### WHAT TO DO
The required output is the exact run of lines below that opens at the line with "2. Good Use" and closes at the line with "6. 2 or More".

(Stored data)
☆ ☆ ☆ ☆

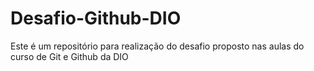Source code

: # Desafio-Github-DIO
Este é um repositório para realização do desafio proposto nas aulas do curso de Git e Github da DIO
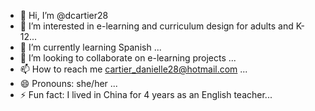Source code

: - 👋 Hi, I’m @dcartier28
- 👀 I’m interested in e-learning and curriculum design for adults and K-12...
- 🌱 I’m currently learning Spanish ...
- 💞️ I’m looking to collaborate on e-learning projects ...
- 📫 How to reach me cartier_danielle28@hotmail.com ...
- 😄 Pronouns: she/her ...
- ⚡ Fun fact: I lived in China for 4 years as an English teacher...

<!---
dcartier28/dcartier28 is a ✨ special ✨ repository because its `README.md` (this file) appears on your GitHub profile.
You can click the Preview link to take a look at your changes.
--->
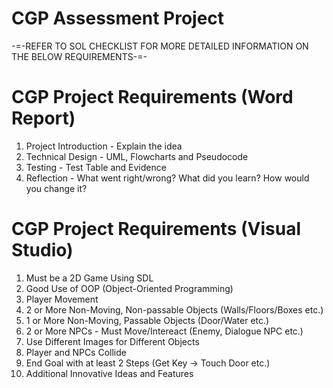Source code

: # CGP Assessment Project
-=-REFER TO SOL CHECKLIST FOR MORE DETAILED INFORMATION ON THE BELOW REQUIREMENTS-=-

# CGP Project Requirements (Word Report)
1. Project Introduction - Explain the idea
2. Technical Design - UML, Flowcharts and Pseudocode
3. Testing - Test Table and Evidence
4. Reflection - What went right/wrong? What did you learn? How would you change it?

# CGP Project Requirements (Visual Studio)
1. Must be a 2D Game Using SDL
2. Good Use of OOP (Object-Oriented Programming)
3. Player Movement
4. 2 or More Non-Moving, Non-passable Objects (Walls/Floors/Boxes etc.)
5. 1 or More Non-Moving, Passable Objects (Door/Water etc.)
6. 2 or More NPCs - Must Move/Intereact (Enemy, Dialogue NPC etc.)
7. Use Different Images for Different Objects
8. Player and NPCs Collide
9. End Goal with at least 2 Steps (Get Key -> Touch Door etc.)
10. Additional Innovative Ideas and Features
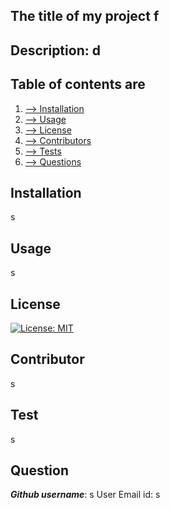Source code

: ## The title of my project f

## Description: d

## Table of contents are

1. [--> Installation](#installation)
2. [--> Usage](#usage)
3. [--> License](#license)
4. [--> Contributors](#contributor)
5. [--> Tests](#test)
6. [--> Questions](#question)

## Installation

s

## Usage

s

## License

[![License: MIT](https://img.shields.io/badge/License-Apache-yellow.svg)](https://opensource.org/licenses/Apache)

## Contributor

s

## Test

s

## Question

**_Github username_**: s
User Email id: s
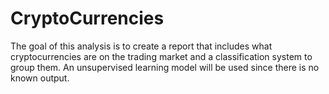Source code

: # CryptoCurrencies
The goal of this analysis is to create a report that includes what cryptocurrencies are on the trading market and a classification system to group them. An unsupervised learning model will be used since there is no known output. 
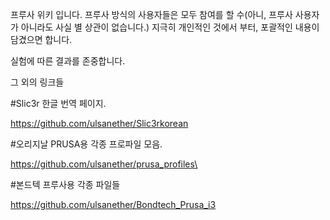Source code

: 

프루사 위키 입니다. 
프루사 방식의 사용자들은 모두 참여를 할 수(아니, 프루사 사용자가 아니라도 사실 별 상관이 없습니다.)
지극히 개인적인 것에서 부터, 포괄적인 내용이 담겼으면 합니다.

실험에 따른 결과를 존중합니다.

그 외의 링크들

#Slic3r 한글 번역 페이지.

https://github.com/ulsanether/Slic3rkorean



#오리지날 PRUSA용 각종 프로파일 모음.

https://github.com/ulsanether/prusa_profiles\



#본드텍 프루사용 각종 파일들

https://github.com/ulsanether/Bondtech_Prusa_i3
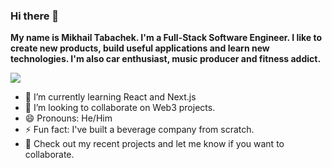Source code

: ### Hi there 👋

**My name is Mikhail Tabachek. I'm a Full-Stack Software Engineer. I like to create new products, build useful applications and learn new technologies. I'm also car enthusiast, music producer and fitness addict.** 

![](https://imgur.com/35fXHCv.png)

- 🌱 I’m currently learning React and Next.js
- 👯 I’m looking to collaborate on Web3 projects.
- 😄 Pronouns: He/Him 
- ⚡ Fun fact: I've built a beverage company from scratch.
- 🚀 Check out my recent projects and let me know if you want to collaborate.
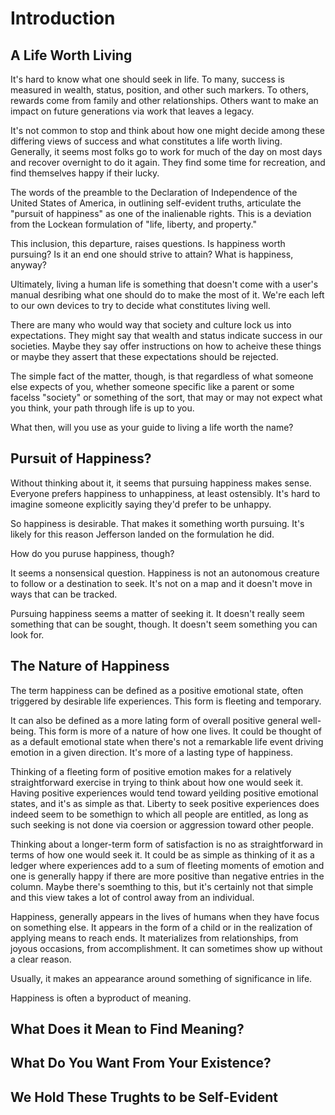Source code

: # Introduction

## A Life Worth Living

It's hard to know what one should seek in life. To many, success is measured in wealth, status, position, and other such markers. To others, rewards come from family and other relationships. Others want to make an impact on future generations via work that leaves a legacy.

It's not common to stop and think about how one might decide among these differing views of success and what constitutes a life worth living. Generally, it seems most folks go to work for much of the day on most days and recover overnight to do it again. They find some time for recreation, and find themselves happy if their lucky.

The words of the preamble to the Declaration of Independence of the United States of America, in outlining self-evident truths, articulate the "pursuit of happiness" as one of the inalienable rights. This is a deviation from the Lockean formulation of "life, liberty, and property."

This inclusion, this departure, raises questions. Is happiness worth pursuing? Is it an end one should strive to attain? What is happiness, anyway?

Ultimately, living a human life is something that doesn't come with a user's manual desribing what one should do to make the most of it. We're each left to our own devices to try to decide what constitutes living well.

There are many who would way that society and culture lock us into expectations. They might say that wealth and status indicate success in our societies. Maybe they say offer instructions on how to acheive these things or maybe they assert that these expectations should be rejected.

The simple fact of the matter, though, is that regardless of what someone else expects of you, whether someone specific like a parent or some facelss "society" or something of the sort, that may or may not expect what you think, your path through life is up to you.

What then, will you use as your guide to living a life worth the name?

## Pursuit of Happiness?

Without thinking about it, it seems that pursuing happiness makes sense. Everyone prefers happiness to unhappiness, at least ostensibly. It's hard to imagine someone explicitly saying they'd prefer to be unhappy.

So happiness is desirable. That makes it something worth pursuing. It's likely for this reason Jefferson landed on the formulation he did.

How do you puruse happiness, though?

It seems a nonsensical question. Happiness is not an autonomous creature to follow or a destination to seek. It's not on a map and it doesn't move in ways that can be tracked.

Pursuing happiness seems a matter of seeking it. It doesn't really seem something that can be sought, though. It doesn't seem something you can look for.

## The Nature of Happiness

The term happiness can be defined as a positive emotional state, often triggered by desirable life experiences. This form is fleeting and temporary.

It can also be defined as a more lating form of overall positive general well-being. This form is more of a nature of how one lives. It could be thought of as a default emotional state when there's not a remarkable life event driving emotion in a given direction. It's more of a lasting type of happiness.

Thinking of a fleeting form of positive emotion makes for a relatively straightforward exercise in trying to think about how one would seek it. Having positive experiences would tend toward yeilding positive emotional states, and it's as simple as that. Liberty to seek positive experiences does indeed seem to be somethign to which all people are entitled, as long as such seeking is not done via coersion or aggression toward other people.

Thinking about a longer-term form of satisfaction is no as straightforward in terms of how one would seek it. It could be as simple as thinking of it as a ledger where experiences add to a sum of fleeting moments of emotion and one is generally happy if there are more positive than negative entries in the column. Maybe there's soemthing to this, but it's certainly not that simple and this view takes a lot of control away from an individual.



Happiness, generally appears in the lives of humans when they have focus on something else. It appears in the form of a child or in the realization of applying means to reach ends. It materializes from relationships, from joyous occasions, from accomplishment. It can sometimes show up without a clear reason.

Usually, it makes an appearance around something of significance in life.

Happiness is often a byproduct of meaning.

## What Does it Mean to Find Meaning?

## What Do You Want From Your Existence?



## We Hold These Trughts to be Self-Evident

☆ ☆ ☆ ☆

### RESPONSE AREA
2. Good Use of OOP (Object-Oriented Programming)
3. Player Movement
4. 2 or More Non-Moving, Non-passable Objects (Walls/Floors/Boxes etc.)
5. 1 or More Non-Moving, Passable Objects (Door/Water etc.)
6. 2 or More NPCs - Must Move/Intereact (Enemy, Dialogue NPC etc.)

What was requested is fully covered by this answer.